┌──

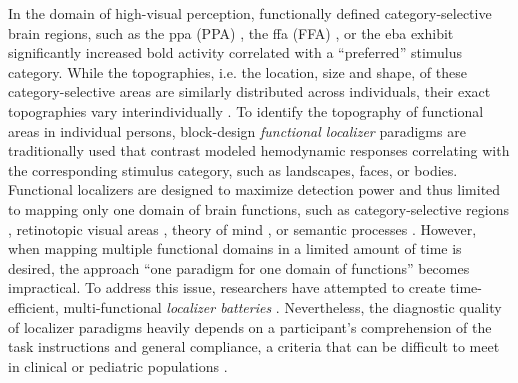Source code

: In the domain of high-visual perception, functionally defined
category-selective brain regions, such as the \acl{ppa} (PPA)
\citep{epstein1998ppa}, the \acl{ffa} (FFA) \citep{kanwisher1997ffa}, or the
\ac{eba} \citep{downing2001bodyarea} exhibit significantly increased \acf{bold}
activity correlated with a ``preferred'' \citep[][p.
123]{debeck2008interpreting} stimulus category.
%
While the topographies, i.e. the location, size and shape, of these
category-selective areas are similarly distributed across individuals, their
exact topographies vary interindividually \citep{rosenke2021probabilistic,
zhen2017quantifying, zhen2015quantifying, frost2012measuring}.
To identify the topography of functional areas in individual persons,
block-design \textit{functional localizer} paradigms are traditionally used that
contrast modeled hemodynamic responses correlating with the corresponding
stimulus category, such as landscapes, faces, or bodies.
Functional localizers are designed to maximize detection power and thus limited
to mapping only one domain of brain functions, such as category-selective
regions \citep{stigliani2015temporal}, retinotopic visual areas
\citep{wang2015probabilistic}, theory of mind \citep{spunt2014validating}, or
semantic processes \citep{fedorenko2010new, fernandez2001language}.
However, when mapping multiple functional domains in a limited amount of time is
desired, the approach ``one paradigm for one domain of functions'' becomes
impractical.
To address this issue, researchers have attempted to create time-efficient,
multi-functional \textit{localizer batteries} \citep[e.g.,][]{barch2013function,
drobyshevsky2006rapid, pinel2007fast}.
Nevertheless, the diagnostic quality of localizer paradigms heavily depends on a
participant's comprehension of the task instructions and general compliance, a
criteria that can be difficult to meet in clinical or pediatric populations
\citep{eickhoff2020towards, vanderwal2019movies}.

└──

Task objective: All entries must be output exactly as they stand, and every picture must be left out.

Exercise solution:
Source code

: In the domain of high-visual perception, functionally defined
category-selective brain regions, such as the \acl{ppa} (PPA)
\citep{epstein1998ppa}, the \acl{ffa} (FFA) \citep{kanwisher1997ffa}, or the
\ac{eba} \citep{downing2001bodyarea} exhibit significantly increased \acf{bold}
activity correlated with a ``preferred'' \citep[][p.
123]{debeck2008interpreting} stimulus category.
%
While the topographies, i.e. the location, size and shape, of these
category-selective areas are similarly distributed across individuals, their
exact topographies vary interindividually \citep{rosenke2021probabilistic,
zhen2017quantifying, zhen2015quantifying, frost2012measuring}.
To identify the topography of functional areas in individual persons,
block-design \textit{functional localizer} paradigms are traditionally used that
contrast modeled hemodynamic responses correlating with the corresponding
stimulus category, such as landscapes, faces, or bodies.
Functional localizers are designed to maximize detection power and thus limited
to mapping only one domain of brain functions, such as category-selective
regions \citep{stigliani2015temporal}, retinotopic visual areas
\citep{wang2015probabilistic}, theory of mind \citep{spunt2014validating}, or
semantic processes \citep{fedorenko2010new, fernandez2001language}.
However, when mapping multiple functional domains in a limited amount of time is
desired, the approach ``one paradigm for one domain of functions'' becomes
impractical.
To address this issue, researchers have attempted to create time-efficient,
multi-functional \textit{localizer batteries} \citep[e.g.,][]{barch2013function,
drobyshevsky2006rapid, pinel2007fast}.
Nevertheless, the diagnostic quality of localizer paradigms heavily depends on a
participant's comprehension of the task instructions and general compliance, a
criteria that can be difficult to meet in clinical or pediatric populations
\citep{eickhoff2020towards, vanderwal2019movies}.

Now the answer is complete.